About this exercise
Only some lines are wanted. Transcribe, exactly, the lines below from the line with "145 & 3.715e+01 & 273 & 6.275e-02 \\" up to and including the line with "154 & 1.397e+02 & 283 & 3.377e-03 \\".

+++

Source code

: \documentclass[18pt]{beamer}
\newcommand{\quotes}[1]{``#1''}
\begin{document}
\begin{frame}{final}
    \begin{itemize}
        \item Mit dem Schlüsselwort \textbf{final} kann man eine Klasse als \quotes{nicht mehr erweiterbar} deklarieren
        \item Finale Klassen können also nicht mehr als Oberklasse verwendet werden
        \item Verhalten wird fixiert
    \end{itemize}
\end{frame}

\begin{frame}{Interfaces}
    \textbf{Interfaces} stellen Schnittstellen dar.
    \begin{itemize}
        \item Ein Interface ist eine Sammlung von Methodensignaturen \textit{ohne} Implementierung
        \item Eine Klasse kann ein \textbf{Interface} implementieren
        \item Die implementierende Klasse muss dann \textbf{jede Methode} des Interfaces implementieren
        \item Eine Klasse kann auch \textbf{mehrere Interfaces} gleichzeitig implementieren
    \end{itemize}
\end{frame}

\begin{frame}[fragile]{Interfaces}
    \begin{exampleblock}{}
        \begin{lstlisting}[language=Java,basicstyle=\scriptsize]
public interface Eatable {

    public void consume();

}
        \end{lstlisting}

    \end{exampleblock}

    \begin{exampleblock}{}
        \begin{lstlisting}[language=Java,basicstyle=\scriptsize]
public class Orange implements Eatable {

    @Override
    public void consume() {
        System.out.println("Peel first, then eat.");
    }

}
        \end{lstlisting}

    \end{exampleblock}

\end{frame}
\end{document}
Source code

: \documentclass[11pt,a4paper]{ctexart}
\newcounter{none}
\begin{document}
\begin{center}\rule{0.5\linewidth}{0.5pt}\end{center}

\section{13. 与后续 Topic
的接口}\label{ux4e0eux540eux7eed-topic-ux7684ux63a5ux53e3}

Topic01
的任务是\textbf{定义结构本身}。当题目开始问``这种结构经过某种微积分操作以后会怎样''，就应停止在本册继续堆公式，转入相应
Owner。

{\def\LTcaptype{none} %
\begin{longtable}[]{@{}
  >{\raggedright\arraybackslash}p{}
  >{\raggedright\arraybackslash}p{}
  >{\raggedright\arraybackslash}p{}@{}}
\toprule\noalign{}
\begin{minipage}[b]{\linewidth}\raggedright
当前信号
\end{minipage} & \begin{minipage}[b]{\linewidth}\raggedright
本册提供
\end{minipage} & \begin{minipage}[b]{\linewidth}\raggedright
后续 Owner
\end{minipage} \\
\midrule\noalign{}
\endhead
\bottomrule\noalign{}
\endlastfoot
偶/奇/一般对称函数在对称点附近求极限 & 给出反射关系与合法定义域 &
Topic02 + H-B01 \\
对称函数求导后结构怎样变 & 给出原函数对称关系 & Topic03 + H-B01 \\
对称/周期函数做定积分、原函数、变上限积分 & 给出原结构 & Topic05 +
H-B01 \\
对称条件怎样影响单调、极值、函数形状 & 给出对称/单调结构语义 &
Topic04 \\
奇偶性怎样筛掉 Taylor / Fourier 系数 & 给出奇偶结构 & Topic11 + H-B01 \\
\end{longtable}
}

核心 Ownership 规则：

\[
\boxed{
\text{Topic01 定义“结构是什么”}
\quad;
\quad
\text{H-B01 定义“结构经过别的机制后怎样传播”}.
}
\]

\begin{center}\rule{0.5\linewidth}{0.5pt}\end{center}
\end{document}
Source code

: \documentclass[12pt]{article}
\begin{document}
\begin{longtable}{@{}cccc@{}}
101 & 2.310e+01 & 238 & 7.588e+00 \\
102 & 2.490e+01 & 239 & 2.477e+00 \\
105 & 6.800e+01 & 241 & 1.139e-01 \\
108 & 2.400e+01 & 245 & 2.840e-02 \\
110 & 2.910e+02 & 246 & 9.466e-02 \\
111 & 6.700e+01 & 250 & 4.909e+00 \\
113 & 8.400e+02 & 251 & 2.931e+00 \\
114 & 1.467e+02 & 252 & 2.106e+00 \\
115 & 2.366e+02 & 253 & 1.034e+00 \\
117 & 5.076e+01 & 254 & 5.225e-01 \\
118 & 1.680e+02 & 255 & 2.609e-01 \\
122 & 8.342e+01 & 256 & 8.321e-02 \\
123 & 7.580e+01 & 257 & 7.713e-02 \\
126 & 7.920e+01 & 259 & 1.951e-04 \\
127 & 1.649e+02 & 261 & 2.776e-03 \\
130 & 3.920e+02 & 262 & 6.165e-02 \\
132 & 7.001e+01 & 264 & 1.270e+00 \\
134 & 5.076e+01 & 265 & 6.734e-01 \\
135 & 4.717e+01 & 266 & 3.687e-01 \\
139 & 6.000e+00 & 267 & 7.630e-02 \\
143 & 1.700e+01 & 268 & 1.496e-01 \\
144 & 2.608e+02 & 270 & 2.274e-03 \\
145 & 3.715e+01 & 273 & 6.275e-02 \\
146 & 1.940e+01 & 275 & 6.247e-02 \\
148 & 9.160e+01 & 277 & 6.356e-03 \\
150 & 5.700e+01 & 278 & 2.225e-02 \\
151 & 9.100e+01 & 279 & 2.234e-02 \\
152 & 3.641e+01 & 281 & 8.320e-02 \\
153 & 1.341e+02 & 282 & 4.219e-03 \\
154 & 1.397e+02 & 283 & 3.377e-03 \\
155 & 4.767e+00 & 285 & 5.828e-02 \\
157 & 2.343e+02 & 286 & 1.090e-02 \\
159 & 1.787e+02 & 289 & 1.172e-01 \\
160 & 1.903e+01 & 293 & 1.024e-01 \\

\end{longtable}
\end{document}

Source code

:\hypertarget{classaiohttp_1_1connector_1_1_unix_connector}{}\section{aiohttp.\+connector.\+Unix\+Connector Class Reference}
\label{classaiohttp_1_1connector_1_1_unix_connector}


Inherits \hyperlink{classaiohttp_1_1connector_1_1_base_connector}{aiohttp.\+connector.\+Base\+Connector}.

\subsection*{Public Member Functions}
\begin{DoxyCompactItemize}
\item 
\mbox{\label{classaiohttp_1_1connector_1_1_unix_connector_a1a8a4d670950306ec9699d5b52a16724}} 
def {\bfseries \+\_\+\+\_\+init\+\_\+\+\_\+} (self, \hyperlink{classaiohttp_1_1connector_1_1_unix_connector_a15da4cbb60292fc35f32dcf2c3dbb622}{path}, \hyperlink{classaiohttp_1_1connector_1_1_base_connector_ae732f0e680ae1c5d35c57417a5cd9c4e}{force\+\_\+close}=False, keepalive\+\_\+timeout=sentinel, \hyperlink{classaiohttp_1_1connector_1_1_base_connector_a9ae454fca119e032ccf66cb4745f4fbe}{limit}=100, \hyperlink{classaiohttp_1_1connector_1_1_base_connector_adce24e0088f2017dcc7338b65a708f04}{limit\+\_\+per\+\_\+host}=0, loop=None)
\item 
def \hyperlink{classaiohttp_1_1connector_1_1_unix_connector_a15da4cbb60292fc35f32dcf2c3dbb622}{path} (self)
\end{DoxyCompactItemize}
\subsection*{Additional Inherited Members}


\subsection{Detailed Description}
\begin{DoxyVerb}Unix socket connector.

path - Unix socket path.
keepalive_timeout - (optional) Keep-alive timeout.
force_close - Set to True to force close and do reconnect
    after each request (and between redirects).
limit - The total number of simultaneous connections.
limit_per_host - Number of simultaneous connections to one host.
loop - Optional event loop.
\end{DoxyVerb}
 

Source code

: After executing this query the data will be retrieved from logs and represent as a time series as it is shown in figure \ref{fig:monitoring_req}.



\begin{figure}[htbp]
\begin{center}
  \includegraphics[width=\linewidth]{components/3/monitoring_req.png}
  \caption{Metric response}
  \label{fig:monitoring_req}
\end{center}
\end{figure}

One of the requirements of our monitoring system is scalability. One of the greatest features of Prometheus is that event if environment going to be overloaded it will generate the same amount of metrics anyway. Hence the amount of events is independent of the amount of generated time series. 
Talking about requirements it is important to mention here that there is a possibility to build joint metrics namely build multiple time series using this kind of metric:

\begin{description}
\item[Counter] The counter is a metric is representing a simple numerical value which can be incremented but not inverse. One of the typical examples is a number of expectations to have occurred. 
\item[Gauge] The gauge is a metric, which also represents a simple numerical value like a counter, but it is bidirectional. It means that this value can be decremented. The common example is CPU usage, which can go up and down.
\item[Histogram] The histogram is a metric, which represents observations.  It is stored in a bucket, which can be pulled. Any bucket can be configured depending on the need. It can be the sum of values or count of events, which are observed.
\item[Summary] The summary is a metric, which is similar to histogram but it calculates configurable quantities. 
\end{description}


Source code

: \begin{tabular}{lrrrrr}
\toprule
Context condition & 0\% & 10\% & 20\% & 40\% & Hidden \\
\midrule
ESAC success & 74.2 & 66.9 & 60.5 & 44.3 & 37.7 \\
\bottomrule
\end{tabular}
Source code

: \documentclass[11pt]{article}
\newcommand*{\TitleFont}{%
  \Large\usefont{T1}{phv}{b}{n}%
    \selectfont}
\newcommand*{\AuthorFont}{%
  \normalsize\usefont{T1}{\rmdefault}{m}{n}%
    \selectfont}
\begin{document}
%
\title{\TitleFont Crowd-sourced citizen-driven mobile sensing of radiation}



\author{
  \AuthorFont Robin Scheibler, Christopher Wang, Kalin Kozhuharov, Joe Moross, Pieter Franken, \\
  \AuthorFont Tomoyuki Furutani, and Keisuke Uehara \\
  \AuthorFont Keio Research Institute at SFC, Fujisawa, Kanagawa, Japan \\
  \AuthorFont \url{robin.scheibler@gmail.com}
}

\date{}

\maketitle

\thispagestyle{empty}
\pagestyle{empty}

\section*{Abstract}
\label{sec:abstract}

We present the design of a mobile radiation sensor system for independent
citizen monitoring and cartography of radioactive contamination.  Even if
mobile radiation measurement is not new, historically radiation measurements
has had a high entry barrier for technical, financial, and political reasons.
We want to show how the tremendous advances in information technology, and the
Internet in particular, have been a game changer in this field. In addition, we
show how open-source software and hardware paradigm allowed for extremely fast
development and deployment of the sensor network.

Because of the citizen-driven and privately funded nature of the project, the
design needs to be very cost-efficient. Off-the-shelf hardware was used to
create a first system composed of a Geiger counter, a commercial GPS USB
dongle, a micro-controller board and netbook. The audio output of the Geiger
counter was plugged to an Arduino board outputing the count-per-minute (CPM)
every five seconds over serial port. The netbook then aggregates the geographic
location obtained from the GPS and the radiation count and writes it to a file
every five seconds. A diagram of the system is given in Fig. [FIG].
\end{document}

+++

Completed exercise
145 & 3.715e+01 & 273 & 6.275e-02 \\
146 & 1.940e+01 & 275 & 6.247e-02 \\
148 & 9.160e+01 & 277 & 6.356e-03 \\
150 & 5.700e+01 & 278 & 2.225e-02 \\
151 & 9.100e+01 & 279 & 2.234e-02 \\
152 & 3.641e+01 & 281 & 8.320e-02 \\
153 & 1.341e+02 & 282 & 4.219e-03 \\
154 & 1.397e+02 & 283 & 3.377e-03 \\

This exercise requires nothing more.